Items listed in a dataset:
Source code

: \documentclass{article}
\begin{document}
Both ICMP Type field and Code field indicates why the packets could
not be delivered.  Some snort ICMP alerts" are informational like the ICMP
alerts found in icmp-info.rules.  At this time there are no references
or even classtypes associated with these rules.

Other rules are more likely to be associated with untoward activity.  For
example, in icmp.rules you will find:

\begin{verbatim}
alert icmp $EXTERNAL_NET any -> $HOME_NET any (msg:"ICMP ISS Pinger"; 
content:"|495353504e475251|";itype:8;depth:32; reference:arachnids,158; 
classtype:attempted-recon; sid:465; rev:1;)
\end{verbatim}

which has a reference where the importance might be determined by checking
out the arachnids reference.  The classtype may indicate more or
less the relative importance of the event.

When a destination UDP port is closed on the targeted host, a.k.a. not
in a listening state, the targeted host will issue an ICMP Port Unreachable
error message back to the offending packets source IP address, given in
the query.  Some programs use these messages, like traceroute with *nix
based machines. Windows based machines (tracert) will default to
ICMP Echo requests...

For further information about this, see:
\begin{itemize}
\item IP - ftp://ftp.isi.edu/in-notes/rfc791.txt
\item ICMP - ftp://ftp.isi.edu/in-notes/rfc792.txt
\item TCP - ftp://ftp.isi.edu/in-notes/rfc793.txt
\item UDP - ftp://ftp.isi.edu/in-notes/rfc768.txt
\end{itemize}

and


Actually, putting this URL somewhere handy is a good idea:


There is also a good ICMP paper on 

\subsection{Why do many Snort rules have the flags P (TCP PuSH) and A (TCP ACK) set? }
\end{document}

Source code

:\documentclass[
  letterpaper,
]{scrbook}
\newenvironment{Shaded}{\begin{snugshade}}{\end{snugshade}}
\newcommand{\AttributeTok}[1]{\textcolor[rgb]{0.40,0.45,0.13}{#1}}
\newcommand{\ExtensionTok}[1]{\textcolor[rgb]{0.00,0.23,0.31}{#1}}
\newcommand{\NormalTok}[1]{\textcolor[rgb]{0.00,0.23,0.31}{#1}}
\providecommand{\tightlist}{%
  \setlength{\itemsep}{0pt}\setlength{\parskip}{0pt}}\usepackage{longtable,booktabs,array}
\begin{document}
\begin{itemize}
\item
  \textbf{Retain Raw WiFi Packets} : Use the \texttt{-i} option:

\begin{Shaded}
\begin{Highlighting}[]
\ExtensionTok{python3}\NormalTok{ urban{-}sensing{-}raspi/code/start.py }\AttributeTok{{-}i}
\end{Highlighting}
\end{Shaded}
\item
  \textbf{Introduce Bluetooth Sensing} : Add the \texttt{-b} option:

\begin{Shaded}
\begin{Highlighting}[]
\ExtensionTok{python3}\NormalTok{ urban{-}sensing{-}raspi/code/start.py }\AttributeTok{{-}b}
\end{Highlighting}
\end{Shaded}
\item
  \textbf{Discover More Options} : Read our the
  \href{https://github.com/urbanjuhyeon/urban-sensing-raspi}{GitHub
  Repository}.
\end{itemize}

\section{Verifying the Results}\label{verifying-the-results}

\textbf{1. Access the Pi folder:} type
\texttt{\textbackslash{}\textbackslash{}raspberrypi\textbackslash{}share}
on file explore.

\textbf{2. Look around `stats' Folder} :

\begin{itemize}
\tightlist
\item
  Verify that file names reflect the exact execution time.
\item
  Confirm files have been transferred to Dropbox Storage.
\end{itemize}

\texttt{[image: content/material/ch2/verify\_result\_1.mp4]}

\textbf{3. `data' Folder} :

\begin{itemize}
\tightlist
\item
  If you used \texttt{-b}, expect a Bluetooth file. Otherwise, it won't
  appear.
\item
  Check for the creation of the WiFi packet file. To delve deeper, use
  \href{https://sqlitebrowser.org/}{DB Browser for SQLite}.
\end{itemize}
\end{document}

**Task**
In the records, which lines mention the word "AttributeTok"? Copy those lines.

**Task response**
\newcommand{\AttributeTok}[1]{\textcolor[rgb]{0.40,0.45,0.13}{#1}}
\ExtensionTok{python3}\NormalTok{ urban{-}sensing{-}raspi/code/start.py }\AttributeTok{{-}i}
\ExtensionTok{python3}\NormalTok{ urban{-}sensing{-}raspi/code/start.py }\AttributeTok{{-}b}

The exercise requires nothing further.